Historically, the anesthesia community has recognized addiction as an occupational risk with particular relevance to the specialty. As such, anesthesia has led the way in developing education for physicians on this topic. Other interventions, such as forensic narcotic audits and urine drug testing, have been proposed by some, and these suggestions warrant further exploration along with other novel approaches. Much variability exists across Canada with respect to the management of substance use disorders in anesthesiologists as well as the handling of narcotics in the operating room.13 The anesthesia community could take further leadership by working with academic departments, residency programs, and specialty societies to develop formal policies and procedures to guide an occupational health approach to substance use disorders among physicians in Canada.

Conclusion

Physicians experience substance use disorders at approximately the same rate as the general population, but the risk for anesthesiologists is reportedly 2.7 times that of other physicians. Given the significant barriers to self-disclosure, it is important for colleagues to be prepared to intervene if concerns regarding substance use arise. A comprehensive evaluation is essential in order to diagnose a substance use disorder and to recommend appropriate treatment. Effective evidence-based treatment for physicians with such disorders does exist, and ongoing monitoring in a chronic disease management paradigm should be the standard of care. The outcomes for anesthesiologists treated and monitored for a substance use disorder are similar to those for other physicians and significantly superior to outcomes for the general population. Return to work is most effectively managed in an occupational health risk management model. Further development of national guidelines to outline a chronic disease management and occupational health approach to substance use disorders in anesthesiology and other medical specialties is needed to ensure equitable access to high-quality treatment and recovery monitoring for all Canadian physicians.

Key points

  • Physicians experience substance use disorders at approximately the same rate as the general population, but the risk for anesthesiologists is reported to be 2.7 times that of other physicians.

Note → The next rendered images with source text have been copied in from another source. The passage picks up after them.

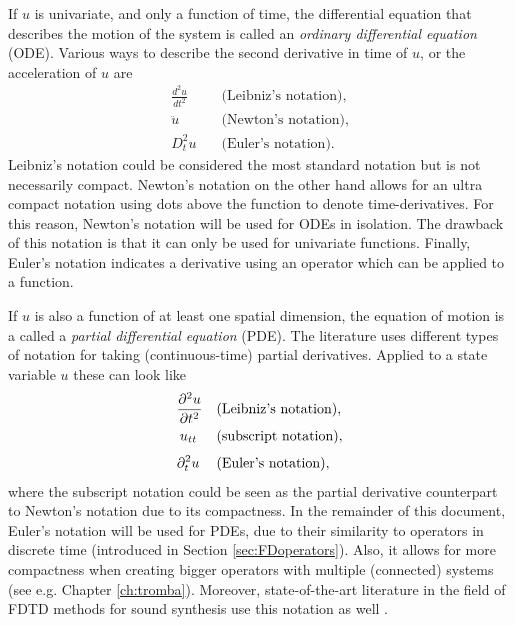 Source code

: If $u$ is univariate, and only a function of time, the differential equation that describes the motion of the system is called an \textit{ordinary differential equation} (ODE). Various ways to describe the second derivative in time of $u$, or the acceleration of $u$ are
%
\begin{equation}\nonumber
    \begin{aligned}
        \frac{d^2 u}{d t^2} & \quad \text{(Leibniz's notation)},\\
        \ddot u\ \  &\quad \text{(Newton's notation)},\\[3pt]
        D_t^2 u& \quad \text{(Euler's notation)}.
    \end{aligned}
\end{equation}
%
Leibniz's notation could be considered the most standard notation but is not necessarily compact. Newton's notation on the other hand allows for an ultra compact notation using dots above the function to denote time-derivatives. For this reason, Newton's notation will be used for ODEs in isolation. The drawback of this notation is that it can only be used for univariate functions. Finally, Euler's notation indicates a derivative using an operator which can be applied to a function. 
 
If $u$ is also a function of at least one spatial dimension, the equation of motion is a called a \textit{partial differential equation} (PDE).
The literature uses different types of notation for taking (continuous-time) partial derivatives. Applied to a state variable $u$ these can look like 
\begin{equation}\nonumber
    \begin{aligned}
        \frac{\partial^2 u}{\partial t^2} & \quad \text{(Leibniz's notation)},\\
        u_{tt}\:\,& \quad \text{(subscript notation)},\\[3pt]
        \partial_t^2 u\: & \quad \text{(Euler's notation)},
    \end{aligned}
\end{equation}
% 
%
%
where the subscript notation could be seen as the partial derivative counterpart to Newton's notation due to its compactness. In the remainder of this document, Euler's notation will be used for PDEs, due to their similarity to operators in discrete time (introduced in Section \ref{sec:FDoperators}). Also, it allows for more compactness when creating bigger operators with multiple (connected) systems (see e.g. Chapter \ref{ch:tromba}). Moreover, state-of-the-art literature in the field of FDTD methods for sound synthesis use this notation as well \cite{Bilbao2018}.

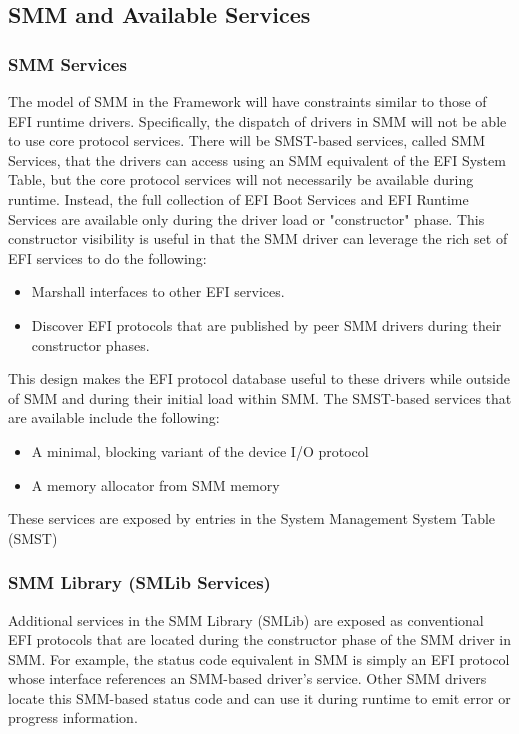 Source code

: \subsection{SMM and Available Services}\label{subsection-smm-available-services}

\subsubsection{SMM Services}\label{subsection-smm-services}
The model of SMM in the Framework will have constraints similar to those of EFI runtime drivers.
Specifically, the dispatch of drivers in SMM will not be able to use core protocol services. There
will be SMST-based services, called SMM Services, that the drivers can access using an SMM
equivalent of the EFI System Table, but the core protocol services will not necessarily be available
during runtime.
Instead, the full collection of EFI Boot Services and EFI Runtime Services are available only
during the driver load or "constructor" phase. This constructor visibility is useful in that the SMM
driver can leverage the rich set of EFI services to do the following:
\begin{itemize}
	\item Marshall interfaces to other EFI services.
	\item Discover EFI protocols that are published by peer SMM drivers during their constructor phases.
\end{itemize}
This design makes the EFI protocol database useful to these drivers while outside of SMM and
during their initial load within SMM.
The SMST-based services that are available include the following:
\begin{itemize}
	\item A minimal, blocking variant of the device I/O protocol
	\item A memory allocator from SMM memory
\end{itemize}
These services are exposed by entries in the System Management System Table (SMST)

\subsubsection{SMM Library (SMLib Services)}\label{subsection-smm-lib}
Additional services in the SMM Library (SMLib) are exposed as conventional EFI protocols that
are located during the constructor phase of the SMM driver in SMM. For example, the status code
equivalent in SMM is simply an EFI protocol whose interface references an SMM-based driver's
service. Other SMM drivers locate this SMM-based status code and can use it during runtime to
emit error or progress information.

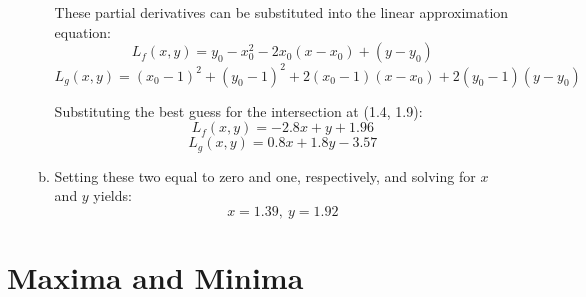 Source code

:\documentclass{article}
\begin{document}
\begin{enumerate}[1.]
\begin{enumerate}[a.]
        These partial derivatives can be substituted into the linear approximation
        equation:
        $$ L_{f}(x,y) = y_{0} - x_{0}^{2} - 2x_{0}(x - x_{0}) + (y - y_{0}) $$
        $$ L_{g}(x,y) = (x_{0} - 1)^{2} + (y_{0} - 1)^{2} + 2(x_{0} - 1)(x -
        x_{0}) + 2(y_{0} - 1)(y - y_{0}) $$

        Substituting the best guess for the intersection at (1.4, 1.9):
        $$ L_{f}(x,y) = -2.8x + y + 1.96 $$
        $$ L_{g}(x,y) = 0.8x + 1.8y - 3.57 $$

      \item Setting these two equal to zero and one, respectively, and solving for
        $x$ and $y$ yields:
        $$ x = 1.39, \ y = 1.92 $$

    \end{enumerate}

\end{enumerate}

\section{Maxima and Minima}
\end{document}
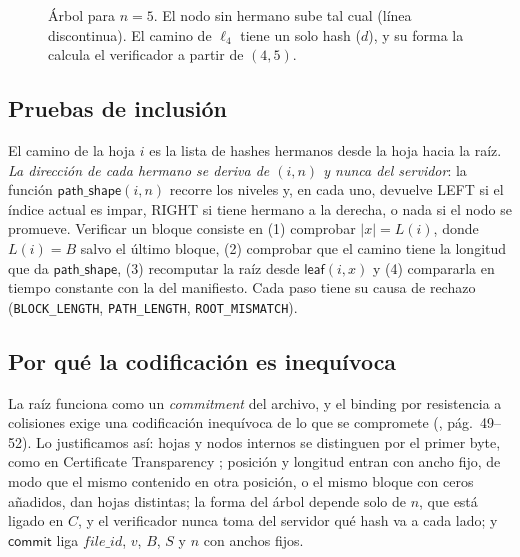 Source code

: \documentclass[11pt,a4paper]{article}
\newcommand{\cause}[1]{\texttt{\small #1}}
\begin{document}
\begin{figure}[ht]
\centering
{}
\caption{Árbol para $n=5$. El nodo sin hermano sube tal cual (línea discontinua). El camino de
$\ell_4$ tiene un solo hash ($d$), y su forma la calcula el verificador a partir de $(4,5)$.}
\label{fig:arbol}
\end{figure}

\subsection{Pruebas de inclusión}
El camino de la hoja $i$ es la lista de hashes hermanos desde la hoja hacia la raíz. \emph{La
dirección de cada hermano se deriva de $(i,n)$ y nunca del servidor}: la función
$\mathsf{path\_shape}(i,n)$ recorre los niveles y, en cada uno, devuelve LEFT si el índice actual es
impar, RIGHT si tiene hermano a la derecha, o nada si el nodo se promueve. Verificar un bloque
consiste en (1) comprobar $|x|=L(i)$, donde $L(i)=B$ salvo el último bloque, (2) comprobar que el
camino tiene la longitud que da $\mathsf{path\_shape}$, (3) recomputar la raíz desde
$\mathsf{leaf}(i,x)$ y (4) compararla en tiempo constante con la del manifiesto. Cada paso tiene su
causa de rechazo (\cause{BLOCK\_LENGTH}, \cause{PATH\_LENGTH}, \cause{ROOT\_MISMATCH}).

\subsection{Por qué la codificación es inequívoca}
La raíz funciona como un \emph{commitment} del archivo, y el binding por resistencia a colisiones
exige una codificación inequívoca de lo que se compromete (\cite{vp}, pág.~49--52). Lo
justificamos así: hojas y nodos internos se distinguen por el primer byte, como en Certificate Transparency \cite{rfc9162}; posición y longitud entran
con ancho fijo, de modo que el mismo contenido en otra posición, o el mismo bloque con ceros
añadidos, dan hojas distintas; la forma del árbol depende solo de $n$, que está ligado en $C$, y el
verificador nunca toma del servidor qué hash va a cada lado; y $\mathsf{commit}$ liga
$\mathit{file\_id}$, $v$, $B$, $S$ y $n$ con anchos fijos.
\end{document}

  • Significant barriers to self-disclosure exist, and it is important for colleagues to intervene if concerns arise.

  • Effective evidence-based treatment for physicians with substance use disorders does exist.

  • Ongoing monitoring of substance use disorders in a chronic disease management paradigm is the standard of care.

  • Anesthesiologists have the same rate of success in recovery from substance use disorders as other physicians.

  • National guidelines are needed to ensure equitable access to high-quality treatment and recovery monitoring for all Canadian physicians.